The Impact of Screens on Child’s Development and Creativity
What does the rise of screens have to do with weakening our creativity?
Creativity is the ability to see things from a new and different perspective. It’s the capacity to connect existing, known data and create something new that didn’t exist before and serves a practical purpose.
Developing the creative part of the human brain is one of the most important assets for advancing the world. After all, how would life look if there weren’t minds that see beyond what the eye can see? Minds that develop new ideas out of nothing invent life-changing innovations and improve our quality of life.
Living in a changing world
Research on bees has shown that electromagnetic radiation from cellular antennas can impair their navigation, affect their health and immune system, and disrupt their role as pollinators, thereby interfering with natural, systemic processes in nature.

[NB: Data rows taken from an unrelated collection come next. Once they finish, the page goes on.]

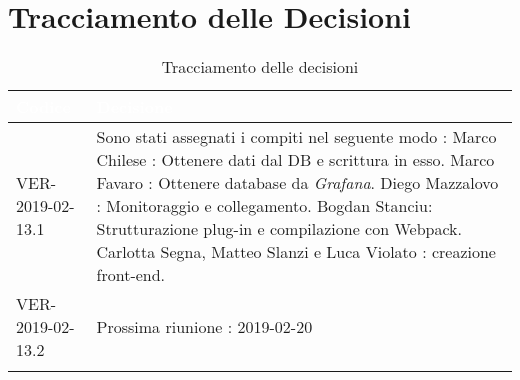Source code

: 
\newpage
\section{Tracciamento delle Decisioni}

\begin{longtable}{|C{.40\textwidth}|C{.60\textwidth}|}
\hline
{}\textbf{\textcolor{white}{Codice}} & \textbf{\textcolor{white}{Decisione}}\\
\hline
VER-2019-02-13.1 &  Sono stati assegnati i compiti nel seguente modo : 
Marco Chilese : Ottenere dati dal DB e scrittura in esso.
Marco Favaro : Ottenere database da \textit{Grafana}.
Diego Mazzalovo : Monitoraggio e collegamento.
Bogdan Stanciu: Strutturazione plug-in e compilazione con Webpack.
Carlotta Segna, Matteo Slanzi e Luca Violato : creazione front-end.\\
\hline
{} VER-2019-02-13.2 & Prossima riunione : 2019-02-20 \\
\hline

\caption{Tracciamento delle decisioni}
\end{longtable}
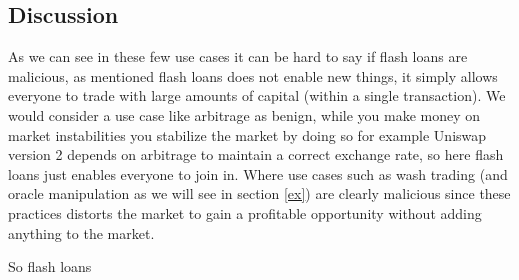 \subsection{Discussion}
As we can see in these few use cases it can be hard to say if flash
loans are malicious, as mentioned flash loans does not enable new
things, it simply allows everyone to trade with large amounts of
capital (within a single transaction). We would consider a use case
like arbitrage as benign, while you make money on market instabilities
you stabilize the market by doing so for example Uniswap version 2
depends on arbitrage to maintain a correct exchange rate, so here
flash loans just enables everyone to join in. Where use cases such as
wash trading (and oracle manipulation as we will see in section
\ref{ex}) are clearly malicious since these practices distorts the
market to gain a profitable opportunity without adding anything to the
market.

So flash loans
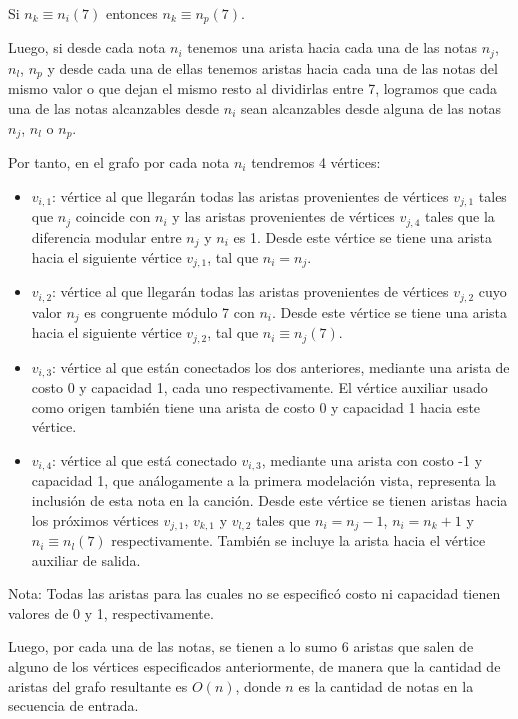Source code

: \documentclass{article}
\begin{document}
Si $n_{k}\equiv n_{i}(7)$ entonces $n_{k}\equiv n_{p}(7)$.

Luego, si desde cada nota $n_{i}$ tenemos una arista hacia cada una de las notas $n_{j}$, $n_{l}$, $n_{p}$ y desde cada una de ellas tenemos aristas hacia cada una de las notas del mismo valor o que dejan el mismo resto al dividirlas entre 7, logramos que cada una de las notas alcanzables desde $n_{i}$ sean alcanzables desde alguna de las notas $n_{j}$, $n_{l}$ o $n_{p}$.

Por tanto, en el grafo por cada nota $n_{i}$ tendremos 4 vértices:
\begin{itemize}
    \item $v_{i,1}$: vértice al que llegarán todas las aristas provenientes de vértices $v_{j,1}$ tales que $n_{j}$ coincide con $n_{i}$ y las aristas provenientes de vértices $v_{j,4}$ tales que la diferencia modular entre $n_{j}$ y $n_{i}$ es 1. Desde este vértice se tiene una arista hacia el siguiente vértice $v_{j,1}$, tal que $n_{i} = n_{j}$.
    
    \item $v_{i,2}$: vértice al que llegarán todas las aristas provenientes de vértices $v_{j,2}$ cuyo valor $n_{j}$ es congruente módulo 7 con $n_{i}$. Desde este vértice se tiene una arista hacia el siguiente vértice $v_{j,2}$, tal que $n_{i} \equiv n_{j} (7)$.
    
    \item $v_{i,3}$: vértice al que están conectados los dos anteriores, mediante una arista de costo 0 y capacidad 1, cada uno respectivamente. El vértice auxiliar usado como origen también tiene una arista de costo 0 y capacidad 1 hacia este vértice.
    
    \item $v_{i,4}$: vértice al que está conectado $v_{i,3}$, mediante una arista con costo -1 y capacidad 1, que análogamente a la primera modelación vista, representa la inclusión de esta nota en la canción. Desde este vértice se tienen aristas hacia los próximos vértices $v_{j,1}$, $v_{k,1}$ y $v_{l,2}$ tales que $n_{i}=n_{j}-1$, $n_{i}=n_{k}+1$ y $n_{i} \equiv n_{l}(7)$ respectivamente. También se incluye la arista hacia el vértice auxiliar de salida.
\end{itemize}

Nota: Todas las aristas para las cuales no se especificó costo ni capacidad tienen valores de 0 y 1, respectivamente.

Luego, por cada una de las notas, se tienen a lo sumo 6 aristas que salen de alguno de los vértices especificados anteriormente, de manera que la cantidad de aristas del grafo resultante es $O(n)$, donde $n$ es la cantidad de notas en la secuencia de entrada.
\end{document}
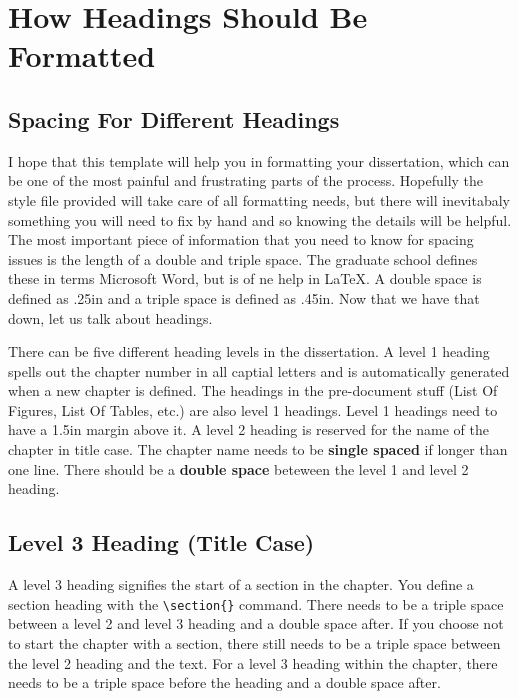 \chapter{How Headings Should Be Formatted}

\section{Spacing For Different Headings}

I hope that this template will help you in formatting your dissertation, which can be one of the most painful and frustrating parts of the process. Hopefully the style file provided will take care of all formatting needs, but there will inevitabaly something you will need to fix by hand and so knowing the details will be helpful. The most important piece of information that you need to know for spacing issues is the length of a double and triple space. The graduate school defines these in terms Microsoft Word, but is of ne help in \LaTeX. A double space is defined as .25in and a triple space is defined as .45in. Now that we have that down, let us talk about headings. 

There can be five different heading levels in the dissertation. A level 1 heading spells out the chapter number in all captial letters and is automatically generated when a new chapter is defined. The headings in the pre-document stuff (List Of Figures, List Of Tables, etc.) are also level 1 headings. Level 1 headings need to have a 1.5in margin above it. A level 2 heading is reserved for the name of the chapter in title case. The chapter name needs to be \textbf{single spaced} if longer than one line. There should be a \textbf{double space} beteween the level 1 and level 2 heading. 

\section{Level 3 Heading (Title Case)}
A level 3 heading signifies the start of a section in the chapter. You define a section heading with the \verb|\section{}| command. There needs to be a triple space between a level 2 and level 3 heading and a double space after. If you choose not to start the chapter with a section, there still needs to be a triple space between the level 2 heading and the text. For a level 3 heading within the chapter, there needs to be a triple space before the heading and a double space after.

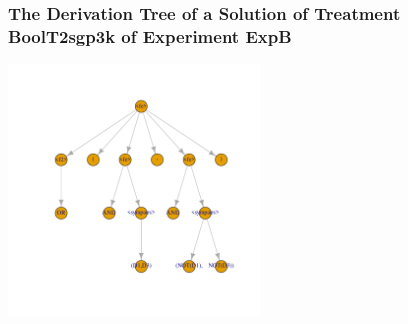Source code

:  \begin{frame}
 \frametitle{ The Derivation Tree of a Solution of Treatment BoolT2sgp3k of Experiment ExpB }
 \begin{center}
\includegraphics[width=0.5\textwidth, angle=0]
{ExpBDerivationTreeFigure011.pdf}
 \end{center}
 \label{report/ExpBDerivationTreeFigure011.pdf}  
 \end{frame}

Unlike bees, humans can choose where to set boundaries, what to take, and how to develop through knowledge, awareness, and proper action. We can neutralize the adverse effects of introducing screens into our lives—on a personal, physical, emotional, social, and mental level—and benefit from the best of both worlds. We can enjoy the natural gifts and developmental tools nature has given us while also benefiting from technological advancements, which are the product of high-level creative thinking.
Do Infants Gain Any Benefit From Screens?
Behind every action a person chooses to take, there are intelligent questions that make the choice more suitable:
Does this action serve me?
How does it serve me?
To what extent does it serve me?
This also applies to the role of screens in the lives of babies and children. Is the content they are watching aligned with their developmental needs? Does the amount of time they spend in front of screens benefit them?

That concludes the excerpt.